Unauthorised item in the bagging area
Showing posts with label love. Show all posts
Showing posts with label love. Show all posts

Sunday, 26 April 2026

Forty Six Minutes Of Hope Sandoval

Hope Sandoval has one of those voices. It almost goes without saying. She sounds as if she's halfway between sleep and being awake, an effortless, soothing, narcotic tone, a heavy lidded half sigh. Born to Mexican- American parents, who split up when she was young, Hope struggled at school and dropped out, largely spending her teens at home listening to records. 

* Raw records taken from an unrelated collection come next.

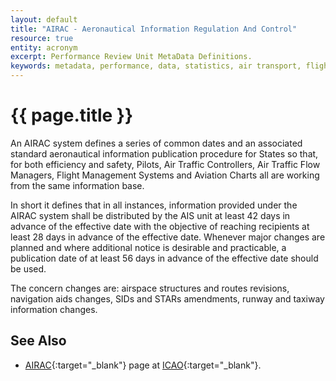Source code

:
 ```yaml
---
layout: default
title: "AIRAC - Aeronautical Information Regulation And Control"
resource: true
entity: acronym
excerpt: Performance Review Unit MetaData Definitions.
keywords: metadata, performance, data, statistics, air transport, flights, europe, delay, safety
---
```

# {{ page.title }}

An AIRAC system defines a series of common dates and an associated standard
aeronautical information publication procedure for States so that,
for both efficiency and safety, Pilots, Air Traffic Controllers,
Air Traffic Flow Managers, Flight Management Systems and Aviation Charts all are
working from the same information base.

In short it defines that in all instances, information provided under the AIRAC system
shall be distributed by the AIS unit at least 42 days in advance of the effective date
with the objective of reaching recipients at least 28 days in advance of the effective date.
Whenever major changes are planned and where additional notice is desirable and practicable,
a publication date of at least 56 days in advance of the effective date should be used.

The concern changes are: airspace structures and routes revisions, navigation aids changes,
SIDs and STARs amendments, runway and taxiway information changes.


## See Also

* [AIRAC][airacICAO]{:target="_blank"} page at [ICAO][icao]{:target="_blank"}.

[airacICAO]: <http://www.icao.int/safety/information-management/Pages/AIRACAdherence.aspx> "AIRAC - ICAO"
[icao]: <http://www.icao.int> "ICAO"


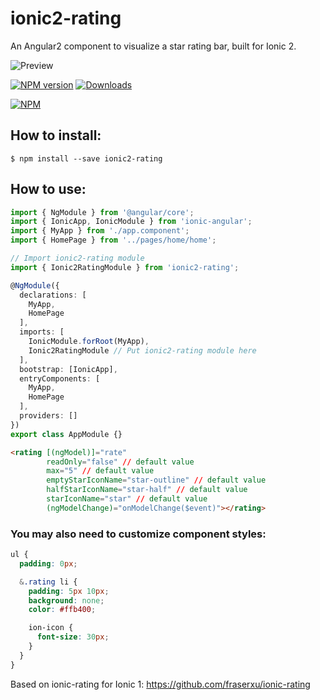 ionic2-rating
=============

An Angular2 component to visualize a star rating bar, built for Ionic 2.

![Preview][preview-image]

[![NPM version][npm-image]][npm-url] [![Downloads][downloads-image]][downloads-url]

[![NPM][nodei-image]][nodei-url]

## How to install:

```
$ npm install --save ionic2-rating
```

## How to use:

```typescript
import { NgModule } from '@angular/core';
import { IonicApp, IonicModule } from 'ionic-angular';
import { MyApp } from './app.component';
import { HomePage } from '../pages/home/home';

// Import ionic2-rating module
import { Ionic2RatingModule } from 'ionic2-rating';

@NgModule({
  declarations: [
    MyApp,
    HomePage
  ],
  imports: [
    IonicModule.forRoot(MyApp),
    Ionic2RatingModule // Put ionic2-rating module here
  ],
  bootstrap: [IonicApp],
  entryComponents: [
    MyApp,
    HomePage
  ],
  providers: []
})
export class AppModule {}
```



```HTML
<rating [(ngModel)]="rate" 
        readOnly="false" // default value
        max="5" // default value
        emptyStarIconName="star-outline" // default value
        halfStarIconName="star-half" // default value
        starIconName="star" // default value
        (ngModelChange)="onModelChange($event)"></rating>
```

### You may also need to customize component styles:

```CSS
ul {
  padding: 0px;

  &.rating li {
    padding: 5px 10px;
    background: none;
    color: #ffb400;

    ion-icon {
      font-size: 30px;
    }
  }
}
```

Based on ionic-rating for Ionic 1: https://github.com/fraserxu/ionic-rating

[preview-image]: https://github.com/andrucz/ionic2-rating/blob/master/preview.gif
[npm-url]: https://www.npmjs.com/package/ionic2-rating
[npm-image]: https://img.shields.io/npm/v/ionic2-rating.svg
[nodei-image]: https://nodei.co/npm/ionic2-rating.png?downloads=true&downloadRank=true&stars=true
[nodei-url]: https://www.npmjs.com/package/ionic2-rating
[downloads-image]: https://img.shields.io/npm/dm/ionic2-rating.svg
[downloads-url]: http://badge.fury.io/js/ionic2-rating

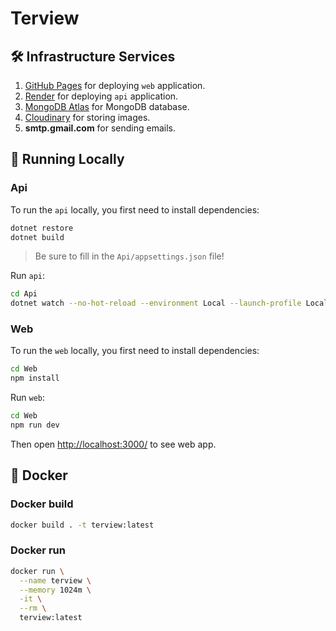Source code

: # Terview

## 🛠️ Infrastructure Services

1. [GitHub Pages](https://vite.dev/guide/static-deploy#github-pages) for deploying `web` application.
2. [Render](https://render.com/) for deploying `api` application.
3. [MongoDB Atlas](https://www.mongodb.com/products/platform/atlas-database) for MongoDB database.
4. [Cloudinary](https://cloudinary.com/) for storing images.
5. **smtp.gmail.com** for sending emails.

## 🚀 Running Locally

### Api

To run the `api` locally, you first need to install dependencies:

```sh
dotnet restore
dotnet build
```

> Be sure to fill in the `Api/appsettings.json` file!

Run `api`:

```sh
cd Api
dotnet watch --no-hot-reload --environment Local --launch-profile Local
```

### Web

To run the `web` locally, you first need to install dependencies:

```sh
cd Web
npm install
```

Run `web`:

```sh
cd Web
npm run dev
```

Then open [http://localhost:3000/](http://localhost:3000/) to see web app.

## 🐳 Docker

### Docker build

```sh
docker build . -t terview:latest
```

### Docker run

```sh
docker run \
  --name terview \
  --memory 1024m \
  -it \
  --rm \
  terview:latest
```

Hope and Dave Roback (who died of cancer in 2020) formed Mazzy Star in 1988 when the band they were in, Opal, lost its singer. Mazzy Star went on hiatus in 1997 and Hope formed The Warm Inventions with My Bloody Valentine's drum Colm O'Ciosoig, releasing three album. Mazzy Star reunited in 2016. Hope's voice has featured on loads of records with other people- The Chemical Brothers, Mercury Rev, Bert Jansch, The Jesus And Mary Chain, Massive Attack, Death In Vegas, Vetiver, Air and Le Volume Courbe have all benefited from her vocals. I could have done this mix twice given the sheer number of songs by her two bands and all those guest appearances. 

Forty Six Minutes Of Hope Sandoval


  • Hope Sandoval and The Warm Inventions: Into The Trees
  • Hope Sandoval and The Warm Inventions: Suzanne
  • The Chemical Brothers with Hope Sandoval: Asleep From Day
  • Hope Sandoval and The Warm Inventions: Wild Roses
  • Hope Sandoval and The Warm Inventions: On The Low
  • Mazzy Star: Blue Flower
  • Mercury Rev with Hope Sandoval: Big Boss Man
  • Mazzy Star: Fade Into You
  • Mazzy Star: Five String Serenade
  • Mazzy Star: Happy

Into The Trees is a long piece of music from her third album as Hope Sandoval and The Warm Inventions from 2016, Until The Hunter. Hope and My Bloody Valentine's drummer Colm O'Ciosoig recorded the album in various locations including a Martello Tower in Dublin, which had a natural reverb caused by the circular Napoleonic period room of the tower. Hope plays organ, a two chord drone and Colm plays gentle tumbling drums. Hope sings gently over the top and it all goes on softly and slowly for nine minutes.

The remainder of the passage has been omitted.